例えばPCMオーディオの場合、CDやMDのサンプリング周波数は44.1kHzですが、DVD-Audioは48kHz/ 96kHz/ 192kHz、YouTubeなら48kHzです。そのため、例えばCDの音声信号をDVDやYouTubeで使用するために、送信側か受信側のどちらかでサンプリング周波数を変換することになります。
参考までに、いろいろなシステムのサンプリング周波数の一覧がWikipediaにあります。
AD変換時のオーバーサンプリングなどでもサンプリング周波数変換が使用されます。
サンプリング周波数変換の概要
デジタル信号は、時間方向・振幅方向それぞれに離散化された信号です。時間方向の離散化を標本化、振幅方向の離散化を量子化といいます。
サンプリング周波数変換は、時間方向に離散化されたデータの間隔を変換する処理です。
- サンプリング周波数を下げるときは、1個のサンプルを取り出すごとにそれに続くサンプルを捨て去ります。
- サンプリング周波数を上げるときは、1個のサンプルを取り出すごとに新たなデータを追加(挿入)します。
処理 | 処理名 | 処理方法 | LPFカットオフ |
---|---|---|---|
サンプリング周波数を下げる | 間引き | 1つのサンプルを取り出した後、続くサンプルを捨てる | 変換後のナイキスト周波数 |
サンプリング周波数を上げる | 補間 | 1つのサンプルを取り出した後、0を挿入する | 変換前のナイキスト周波数 |
変換比は正の整数のみ
周波数変換の比は必ず正の整数です。サンプリング周波数を下げる場合は「整数分の1」、上げる場合は「整数倍」になります。
「整数分の1」「整数倍」ではない周波数へ変換したい場合は、間引きと補間を組み合わせて目的の周波数に変換します。
間引きと補間
- サンプリング周波数下げる処理・・・間引きまたはデシメーション
- サンプリング周波数を上げる処理・・・補間またはインタポレーション
といいます。また、周波数の変換比を次のように呼びます。
- 間引き・・・間引き係数またはデシメーション係数 (Decimation Factor)

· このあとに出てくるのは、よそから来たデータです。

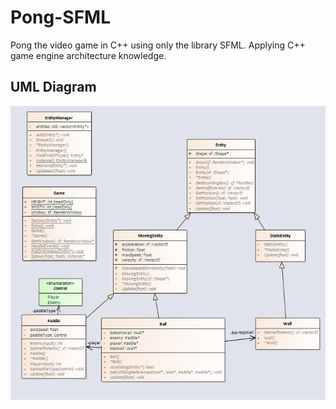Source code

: # Pong-SFML
Pong the video game in C++ using only the library SFML. Applying C++ game engine architecture knowledge.

## UML Diagram ##
![alt-text](UMLDiagram-Pong.PNG)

- 補間・・・補間係数またはインタポレーション係数 (Interpolation Factor)
間引き (デシメーション)
変換前のサンプリング周波数f1を、低速なf2に変換する場合を考えます。
下の図は、標本化された正弦波を間引き係数4で間引いてサンプリング周波数を落としたものです。(フィルタでカットされる領域に信号がないので、ローパスフィルタ前後で波形は変わっていませんが。)
ダウンサンプリング
1個のサンプルに対して、それに続く(f1/f2 -1)個を捨てます。この処理をダウンサンプリング(Down sampling)といいます。
アンチエイリアシング
データを捨て去るだけでは、折り返し雑音により波形が歪んでしまいます。そのため、データを捨てる前にローパスフィルタをかける必要があります。これは標本化の際にアンチエイリアシングフィルタをかけるのと同じ考え方です。
このローパスフィルタを間引きフィルタまたはデシメーションフィルタといいます。
補間 (インタポレーション)
次に補間です。変換前のサンプリング周波数f1を、高速なf2に変換する場合を考えます。
下の図は、標本化された正弦波を補間係数4で補間し、サンプリング周波数を上げた波形です。赤い点線は0を挿入(アップサンプリング)した直後の波形で、ギザギザしています。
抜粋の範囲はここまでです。